*** Working data ***

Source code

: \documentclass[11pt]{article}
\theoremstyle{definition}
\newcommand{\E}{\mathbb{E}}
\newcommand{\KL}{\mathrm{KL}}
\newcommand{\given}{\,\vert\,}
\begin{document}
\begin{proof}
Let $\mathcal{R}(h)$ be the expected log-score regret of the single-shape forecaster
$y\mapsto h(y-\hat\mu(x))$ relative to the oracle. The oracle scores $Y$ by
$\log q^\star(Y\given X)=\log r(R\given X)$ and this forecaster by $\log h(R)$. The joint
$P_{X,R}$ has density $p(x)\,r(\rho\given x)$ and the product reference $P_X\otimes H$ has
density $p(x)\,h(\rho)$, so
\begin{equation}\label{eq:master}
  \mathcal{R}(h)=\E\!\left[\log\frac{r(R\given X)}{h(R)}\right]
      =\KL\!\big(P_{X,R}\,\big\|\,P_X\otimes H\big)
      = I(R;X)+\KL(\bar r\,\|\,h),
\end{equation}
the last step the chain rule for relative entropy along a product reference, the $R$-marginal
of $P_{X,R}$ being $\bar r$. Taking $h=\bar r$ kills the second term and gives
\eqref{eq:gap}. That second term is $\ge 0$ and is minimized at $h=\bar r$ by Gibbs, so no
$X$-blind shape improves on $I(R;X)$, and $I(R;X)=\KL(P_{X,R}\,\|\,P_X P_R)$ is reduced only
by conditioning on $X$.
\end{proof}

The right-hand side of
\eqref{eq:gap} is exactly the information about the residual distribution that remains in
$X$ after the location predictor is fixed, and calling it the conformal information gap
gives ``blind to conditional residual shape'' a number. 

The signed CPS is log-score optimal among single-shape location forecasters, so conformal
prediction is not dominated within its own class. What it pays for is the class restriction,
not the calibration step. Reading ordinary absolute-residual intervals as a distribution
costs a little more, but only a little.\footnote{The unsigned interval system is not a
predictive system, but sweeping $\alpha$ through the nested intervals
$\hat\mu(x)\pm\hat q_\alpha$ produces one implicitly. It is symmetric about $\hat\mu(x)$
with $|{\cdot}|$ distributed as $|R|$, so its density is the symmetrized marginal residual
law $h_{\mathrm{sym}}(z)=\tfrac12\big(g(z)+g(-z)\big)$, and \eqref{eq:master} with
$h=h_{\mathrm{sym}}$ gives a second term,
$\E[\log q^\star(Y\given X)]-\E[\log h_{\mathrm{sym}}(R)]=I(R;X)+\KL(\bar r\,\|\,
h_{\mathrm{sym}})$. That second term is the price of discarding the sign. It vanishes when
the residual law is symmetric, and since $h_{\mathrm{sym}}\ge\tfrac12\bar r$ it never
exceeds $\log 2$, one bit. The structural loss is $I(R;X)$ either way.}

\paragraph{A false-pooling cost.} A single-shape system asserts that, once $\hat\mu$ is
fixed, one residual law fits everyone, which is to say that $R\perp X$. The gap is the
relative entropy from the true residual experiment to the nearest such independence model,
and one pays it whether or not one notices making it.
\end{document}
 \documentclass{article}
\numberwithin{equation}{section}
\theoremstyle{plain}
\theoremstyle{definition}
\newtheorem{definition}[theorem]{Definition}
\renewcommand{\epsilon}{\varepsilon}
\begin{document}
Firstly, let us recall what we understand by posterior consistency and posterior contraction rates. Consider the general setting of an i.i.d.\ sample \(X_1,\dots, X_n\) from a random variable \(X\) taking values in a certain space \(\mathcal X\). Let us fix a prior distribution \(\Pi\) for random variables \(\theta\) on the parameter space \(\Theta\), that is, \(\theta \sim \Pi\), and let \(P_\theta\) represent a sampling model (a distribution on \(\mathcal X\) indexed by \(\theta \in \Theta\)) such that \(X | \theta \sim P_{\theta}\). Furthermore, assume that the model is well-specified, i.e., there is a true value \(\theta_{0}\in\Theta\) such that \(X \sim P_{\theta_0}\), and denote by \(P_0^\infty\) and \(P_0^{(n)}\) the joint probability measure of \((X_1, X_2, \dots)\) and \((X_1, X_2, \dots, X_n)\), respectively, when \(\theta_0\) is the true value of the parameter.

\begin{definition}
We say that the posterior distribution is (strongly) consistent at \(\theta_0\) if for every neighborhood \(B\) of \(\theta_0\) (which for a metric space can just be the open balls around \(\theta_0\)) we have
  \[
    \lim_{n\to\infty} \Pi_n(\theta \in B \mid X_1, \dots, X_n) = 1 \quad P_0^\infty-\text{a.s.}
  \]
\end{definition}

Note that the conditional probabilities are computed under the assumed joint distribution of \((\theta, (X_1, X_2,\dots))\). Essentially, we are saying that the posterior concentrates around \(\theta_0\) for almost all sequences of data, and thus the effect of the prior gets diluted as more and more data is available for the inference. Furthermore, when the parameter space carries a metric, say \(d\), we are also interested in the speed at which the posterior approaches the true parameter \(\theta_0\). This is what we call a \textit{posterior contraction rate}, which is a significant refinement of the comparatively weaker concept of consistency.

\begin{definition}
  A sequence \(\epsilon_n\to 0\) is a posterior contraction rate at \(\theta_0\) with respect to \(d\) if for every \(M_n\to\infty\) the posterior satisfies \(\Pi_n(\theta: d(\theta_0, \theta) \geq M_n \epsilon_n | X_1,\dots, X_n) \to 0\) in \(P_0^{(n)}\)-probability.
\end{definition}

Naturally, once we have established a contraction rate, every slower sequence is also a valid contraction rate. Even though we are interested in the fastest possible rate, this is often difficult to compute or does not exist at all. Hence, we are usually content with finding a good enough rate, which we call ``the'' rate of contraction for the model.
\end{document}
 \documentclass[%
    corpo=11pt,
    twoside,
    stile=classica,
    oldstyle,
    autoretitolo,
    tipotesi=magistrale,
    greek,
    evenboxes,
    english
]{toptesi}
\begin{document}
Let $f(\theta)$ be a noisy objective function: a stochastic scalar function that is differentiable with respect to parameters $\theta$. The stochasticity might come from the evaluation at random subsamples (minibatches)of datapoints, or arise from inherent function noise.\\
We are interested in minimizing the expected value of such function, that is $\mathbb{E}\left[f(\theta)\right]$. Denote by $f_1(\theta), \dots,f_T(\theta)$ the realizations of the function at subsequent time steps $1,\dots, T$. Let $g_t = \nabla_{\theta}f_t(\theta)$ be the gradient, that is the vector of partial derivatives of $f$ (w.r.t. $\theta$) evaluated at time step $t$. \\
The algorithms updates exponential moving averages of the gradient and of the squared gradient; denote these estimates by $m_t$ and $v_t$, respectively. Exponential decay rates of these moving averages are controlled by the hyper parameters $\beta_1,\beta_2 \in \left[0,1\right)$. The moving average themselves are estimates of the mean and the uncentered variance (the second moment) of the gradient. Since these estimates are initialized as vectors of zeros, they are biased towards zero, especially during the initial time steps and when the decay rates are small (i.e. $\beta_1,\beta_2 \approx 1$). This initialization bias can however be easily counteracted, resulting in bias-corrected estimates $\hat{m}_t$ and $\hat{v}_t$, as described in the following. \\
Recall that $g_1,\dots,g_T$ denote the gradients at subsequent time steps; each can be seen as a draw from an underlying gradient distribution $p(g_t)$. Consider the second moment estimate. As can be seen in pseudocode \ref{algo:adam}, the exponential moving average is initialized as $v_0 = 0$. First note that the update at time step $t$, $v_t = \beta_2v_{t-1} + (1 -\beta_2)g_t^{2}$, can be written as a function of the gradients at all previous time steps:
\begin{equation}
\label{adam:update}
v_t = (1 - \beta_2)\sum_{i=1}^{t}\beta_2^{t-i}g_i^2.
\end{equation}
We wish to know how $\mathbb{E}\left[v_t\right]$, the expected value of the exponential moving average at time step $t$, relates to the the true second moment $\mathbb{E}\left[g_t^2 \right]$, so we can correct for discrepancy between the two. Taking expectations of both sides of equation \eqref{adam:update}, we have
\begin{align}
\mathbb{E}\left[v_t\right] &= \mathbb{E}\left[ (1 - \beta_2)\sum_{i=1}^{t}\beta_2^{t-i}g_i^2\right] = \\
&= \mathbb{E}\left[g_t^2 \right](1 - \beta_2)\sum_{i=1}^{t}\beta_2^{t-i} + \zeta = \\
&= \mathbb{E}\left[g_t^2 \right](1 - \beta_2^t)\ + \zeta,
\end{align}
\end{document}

*** End of Working data ***

--- Problem to work on ---
Using the data above, count the lines that hold the string "blind". Report the number and nothing else.

--- Response area ---
2